Dataset entries:
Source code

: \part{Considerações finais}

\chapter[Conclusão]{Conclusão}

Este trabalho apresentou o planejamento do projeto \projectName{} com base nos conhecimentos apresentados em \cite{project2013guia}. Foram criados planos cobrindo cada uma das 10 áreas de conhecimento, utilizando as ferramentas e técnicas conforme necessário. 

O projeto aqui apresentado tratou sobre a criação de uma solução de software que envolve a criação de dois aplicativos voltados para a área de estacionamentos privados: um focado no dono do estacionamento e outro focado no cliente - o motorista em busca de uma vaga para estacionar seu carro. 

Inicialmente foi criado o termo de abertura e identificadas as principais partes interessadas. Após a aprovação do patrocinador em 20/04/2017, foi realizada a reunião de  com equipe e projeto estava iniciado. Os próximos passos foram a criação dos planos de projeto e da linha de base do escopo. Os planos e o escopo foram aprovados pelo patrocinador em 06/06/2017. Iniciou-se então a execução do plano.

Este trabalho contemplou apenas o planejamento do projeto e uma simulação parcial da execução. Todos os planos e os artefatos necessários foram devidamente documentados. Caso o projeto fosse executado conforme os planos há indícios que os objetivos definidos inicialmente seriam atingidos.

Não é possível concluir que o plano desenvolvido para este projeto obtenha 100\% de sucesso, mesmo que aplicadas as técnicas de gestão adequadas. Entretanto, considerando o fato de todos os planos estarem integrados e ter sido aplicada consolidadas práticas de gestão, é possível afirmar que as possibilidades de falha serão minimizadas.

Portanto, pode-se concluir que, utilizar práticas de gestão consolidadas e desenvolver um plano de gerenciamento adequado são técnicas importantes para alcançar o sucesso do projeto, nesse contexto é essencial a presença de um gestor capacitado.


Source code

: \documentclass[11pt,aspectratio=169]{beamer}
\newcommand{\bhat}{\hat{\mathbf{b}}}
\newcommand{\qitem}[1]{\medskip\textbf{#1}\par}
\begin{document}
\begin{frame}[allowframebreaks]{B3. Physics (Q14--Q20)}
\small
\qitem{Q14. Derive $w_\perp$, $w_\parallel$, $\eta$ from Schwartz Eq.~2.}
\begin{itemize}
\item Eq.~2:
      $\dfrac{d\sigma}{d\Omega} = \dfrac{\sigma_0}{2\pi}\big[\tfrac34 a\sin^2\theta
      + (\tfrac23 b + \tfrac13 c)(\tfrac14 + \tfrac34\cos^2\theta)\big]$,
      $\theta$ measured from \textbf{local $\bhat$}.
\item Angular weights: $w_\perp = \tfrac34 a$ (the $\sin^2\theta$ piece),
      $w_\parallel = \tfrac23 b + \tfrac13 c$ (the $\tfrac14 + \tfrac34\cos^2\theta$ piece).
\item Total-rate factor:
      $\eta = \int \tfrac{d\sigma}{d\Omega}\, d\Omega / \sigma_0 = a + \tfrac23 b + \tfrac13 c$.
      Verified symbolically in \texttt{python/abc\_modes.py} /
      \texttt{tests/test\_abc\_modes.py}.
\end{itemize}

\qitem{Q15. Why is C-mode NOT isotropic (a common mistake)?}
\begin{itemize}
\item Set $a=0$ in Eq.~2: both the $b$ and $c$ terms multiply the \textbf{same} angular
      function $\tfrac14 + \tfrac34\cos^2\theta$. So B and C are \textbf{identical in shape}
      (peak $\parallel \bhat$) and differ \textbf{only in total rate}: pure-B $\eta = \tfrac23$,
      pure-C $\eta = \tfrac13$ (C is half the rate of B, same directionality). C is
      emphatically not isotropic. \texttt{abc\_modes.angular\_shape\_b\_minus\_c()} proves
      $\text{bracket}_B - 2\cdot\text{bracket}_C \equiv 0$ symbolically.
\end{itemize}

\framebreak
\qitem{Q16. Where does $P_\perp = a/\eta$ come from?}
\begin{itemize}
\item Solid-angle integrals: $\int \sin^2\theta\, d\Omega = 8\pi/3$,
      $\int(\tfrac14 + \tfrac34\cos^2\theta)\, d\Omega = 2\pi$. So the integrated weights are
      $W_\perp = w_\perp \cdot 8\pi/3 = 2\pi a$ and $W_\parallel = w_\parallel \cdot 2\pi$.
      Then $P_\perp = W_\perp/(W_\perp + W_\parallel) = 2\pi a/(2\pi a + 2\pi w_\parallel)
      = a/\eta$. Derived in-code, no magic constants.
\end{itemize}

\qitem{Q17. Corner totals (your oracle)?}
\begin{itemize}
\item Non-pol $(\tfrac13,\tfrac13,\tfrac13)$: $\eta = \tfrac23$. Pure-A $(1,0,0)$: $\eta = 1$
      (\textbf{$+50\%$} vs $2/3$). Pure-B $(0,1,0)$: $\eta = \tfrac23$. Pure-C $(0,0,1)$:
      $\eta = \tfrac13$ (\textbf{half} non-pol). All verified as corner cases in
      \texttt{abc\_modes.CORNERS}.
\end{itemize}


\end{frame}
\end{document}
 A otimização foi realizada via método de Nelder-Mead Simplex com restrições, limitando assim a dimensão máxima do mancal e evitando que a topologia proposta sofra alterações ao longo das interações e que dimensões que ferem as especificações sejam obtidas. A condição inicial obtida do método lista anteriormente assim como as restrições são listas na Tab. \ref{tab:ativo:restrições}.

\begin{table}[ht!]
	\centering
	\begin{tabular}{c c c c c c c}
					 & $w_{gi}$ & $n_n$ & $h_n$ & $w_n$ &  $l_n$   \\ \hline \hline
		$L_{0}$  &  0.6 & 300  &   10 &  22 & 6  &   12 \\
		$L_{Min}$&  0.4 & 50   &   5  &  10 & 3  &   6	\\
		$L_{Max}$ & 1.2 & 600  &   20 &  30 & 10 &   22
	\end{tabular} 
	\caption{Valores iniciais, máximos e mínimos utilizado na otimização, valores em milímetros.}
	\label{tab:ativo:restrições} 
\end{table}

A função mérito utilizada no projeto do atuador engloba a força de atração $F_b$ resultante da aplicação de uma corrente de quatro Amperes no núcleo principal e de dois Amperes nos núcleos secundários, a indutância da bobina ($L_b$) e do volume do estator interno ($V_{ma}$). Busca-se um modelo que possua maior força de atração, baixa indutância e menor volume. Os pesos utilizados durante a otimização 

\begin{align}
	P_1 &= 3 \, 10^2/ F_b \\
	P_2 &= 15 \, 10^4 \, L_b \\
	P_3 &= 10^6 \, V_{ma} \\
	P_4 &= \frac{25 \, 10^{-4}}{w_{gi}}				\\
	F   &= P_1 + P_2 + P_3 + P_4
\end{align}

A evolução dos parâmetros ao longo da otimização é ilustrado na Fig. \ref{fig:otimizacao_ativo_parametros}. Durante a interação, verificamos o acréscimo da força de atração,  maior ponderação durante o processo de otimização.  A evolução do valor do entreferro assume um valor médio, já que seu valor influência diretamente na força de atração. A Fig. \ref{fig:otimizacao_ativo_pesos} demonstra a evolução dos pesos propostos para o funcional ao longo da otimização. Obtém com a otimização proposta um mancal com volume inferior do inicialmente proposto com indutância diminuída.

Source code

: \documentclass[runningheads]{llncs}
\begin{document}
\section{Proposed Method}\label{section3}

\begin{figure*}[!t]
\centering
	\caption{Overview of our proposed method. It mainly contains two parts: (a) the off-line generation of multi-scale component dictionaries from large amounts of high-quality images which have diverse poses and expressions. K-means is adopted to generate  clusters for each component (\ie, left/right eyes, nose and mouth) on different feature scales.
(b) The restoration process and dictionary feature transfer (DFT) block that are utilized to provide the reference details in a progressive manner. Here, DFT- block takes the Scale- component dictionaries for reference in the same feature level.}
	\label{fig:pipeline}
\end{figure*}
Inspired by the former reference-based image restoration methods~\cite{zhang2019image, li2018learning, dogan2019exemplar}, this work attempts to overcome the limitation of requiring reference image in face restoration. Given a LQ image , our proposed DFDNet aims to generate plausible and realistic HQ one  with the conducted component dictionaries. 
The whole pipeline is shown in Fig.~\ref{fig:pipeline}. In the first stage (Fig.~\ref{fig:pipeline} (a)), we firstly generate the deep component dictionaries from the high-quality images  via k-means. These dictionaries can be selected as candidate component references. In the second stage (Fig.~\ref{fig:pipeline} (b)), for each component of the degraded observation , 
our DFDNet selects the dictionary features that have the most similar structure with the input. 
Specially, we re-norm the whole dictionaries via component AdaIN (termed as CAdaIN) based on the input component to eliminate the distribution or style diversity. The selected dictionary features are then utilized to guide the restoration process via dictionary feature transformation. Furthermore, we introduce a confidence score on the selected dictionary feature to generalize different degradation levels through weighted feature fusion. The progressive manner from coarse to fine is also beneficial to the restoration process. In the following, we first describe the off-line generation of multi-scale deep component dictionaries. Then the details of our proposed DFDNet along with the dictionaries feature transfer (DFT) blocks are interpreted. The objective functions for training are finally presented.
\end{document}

--

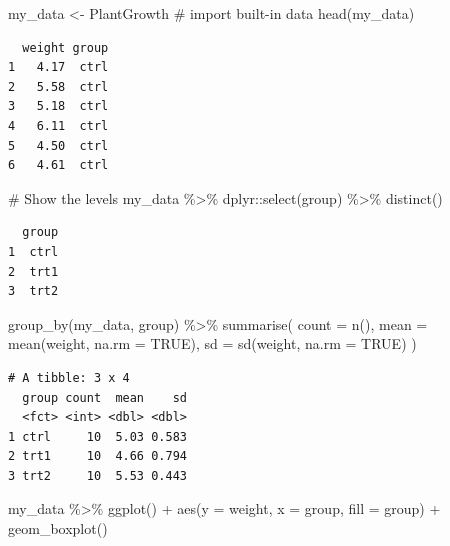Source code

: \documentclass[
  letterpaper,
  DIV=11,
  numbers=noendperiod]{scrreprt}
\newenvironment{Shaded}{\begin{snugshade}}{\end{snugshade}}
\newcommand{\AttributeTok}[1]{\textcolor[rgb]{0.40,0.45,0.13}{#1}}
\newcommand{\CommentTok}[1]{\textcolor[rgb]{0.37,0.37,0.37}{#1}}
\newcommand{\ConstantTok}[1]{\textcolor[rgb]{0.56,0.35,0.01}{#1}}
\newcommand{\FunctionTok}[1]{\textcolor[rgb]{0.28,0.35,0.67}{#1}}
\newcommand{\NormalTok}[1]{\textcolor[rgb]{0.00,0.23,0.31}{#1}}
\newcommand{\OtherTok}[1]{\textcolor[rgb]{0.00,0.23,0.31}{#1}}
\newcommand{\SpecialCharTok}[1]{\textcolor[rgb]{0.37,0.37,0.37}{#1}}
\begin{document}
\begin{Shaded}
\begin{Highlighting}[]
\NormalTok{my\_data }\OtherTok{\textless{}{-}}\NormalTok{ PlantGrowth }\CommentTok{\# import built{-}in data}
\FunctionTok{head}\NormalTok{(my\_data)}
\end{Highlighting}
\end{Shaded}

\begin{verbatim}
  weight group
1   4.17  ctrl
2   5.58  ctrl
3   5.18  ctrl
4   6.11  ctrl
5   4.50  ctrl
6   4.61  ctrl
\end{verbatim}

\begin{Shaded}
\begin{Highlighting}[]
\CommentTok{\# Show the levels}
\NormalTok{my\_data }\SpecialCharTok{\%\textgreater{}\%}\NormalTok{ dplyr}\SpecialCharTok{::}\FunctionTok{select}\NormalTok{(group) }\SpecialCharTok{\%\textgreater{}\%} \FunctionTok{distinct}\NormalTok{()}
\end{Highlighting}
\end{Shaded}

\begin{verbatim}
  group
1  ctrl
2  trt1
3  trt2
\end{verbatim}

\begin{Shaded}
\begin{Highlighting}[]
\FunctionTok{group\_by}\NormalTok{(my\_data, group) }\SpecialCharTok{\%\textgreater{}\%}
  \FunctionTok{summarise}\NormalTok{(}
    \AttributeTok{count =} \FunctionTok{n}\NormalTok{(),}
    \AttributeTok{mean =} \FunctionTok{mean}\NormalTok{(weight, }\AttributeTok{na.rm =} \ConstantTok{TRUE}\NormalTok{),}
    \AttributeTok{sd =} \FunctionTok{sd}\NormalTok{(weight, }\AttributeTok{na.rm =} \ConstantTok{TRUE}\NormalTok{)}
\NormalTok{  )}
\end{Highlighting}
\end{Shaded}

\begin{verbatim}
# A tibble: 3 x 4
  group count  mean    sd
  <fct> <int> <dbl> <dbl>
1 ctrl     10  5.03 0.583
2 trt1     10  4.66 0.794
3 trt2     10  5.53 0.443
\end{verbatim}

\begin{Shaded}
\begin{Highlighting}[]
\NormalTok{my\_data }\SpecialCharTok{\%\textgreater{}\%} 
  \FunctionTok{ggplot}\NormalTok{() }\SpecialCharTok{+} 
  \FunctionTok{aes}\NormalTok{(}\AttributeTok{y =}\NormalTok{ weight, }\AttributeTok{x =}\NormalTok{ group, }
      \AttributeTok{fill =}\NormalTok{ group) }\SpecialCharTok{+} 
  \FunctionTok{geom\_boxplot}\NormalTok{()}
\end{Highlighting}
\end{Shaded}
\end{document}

## What you will do
Go through the records above and copy every line holding the word "from".

## Answer for the task
\qitem{Q14. Derive $w_\perp$, $w_\parallel$, $\eta$ from Schwartz Eq.~2.}
      $\theta$ measured from \textbf{local $\bhat$}.
\qitem{Q16. Where does $P_\perp = a/\eta$ come from?}
	\caption{Overview of our proposed method. It mainly contains two parts: (a) the off-line generation of multi-scale component dictionaries from large amounts of high-quality images which have diverse poses and expressions. K-means is adopted to generate  clusters for each component (\ie, left/right eyes, nose and mouth) on different feature scales.
The whole pipeline is shown in Fig.~\ref{fig:pipeline}. In the first stage (Fig.~\ref{fig:pipeline} (a)), we firstly generate the deep component dictionaries from the high-quality images  via k-means. These dictionaries can be selected as candidate component references. In the second stage (Fig.~\ref{fig:pipeline} (b)), for each component of the degraded observation , 
Specially, we re-norm the whole dictionaries via component AdaIN (termed as CAdaIN) based on the input component to eliminate the distribution or style diversity. The selected dictionary features are then utilized to guide the restoration process via dictionary feature transformation. Furthermore, we introduce a confidence score on the selected dictionary feature to generalize different degradation levels through weighted feature fusion. The progressive manner from coarse to fine is also beneficial to the restoration process. In the following, we first describe the off-line generation of multi-scale deep component dictionaries. Then the details of our proposed DFDNet along with the dictionaries feature transfer (DFT) blocks are interpreted. The objective functions for training are finally presented.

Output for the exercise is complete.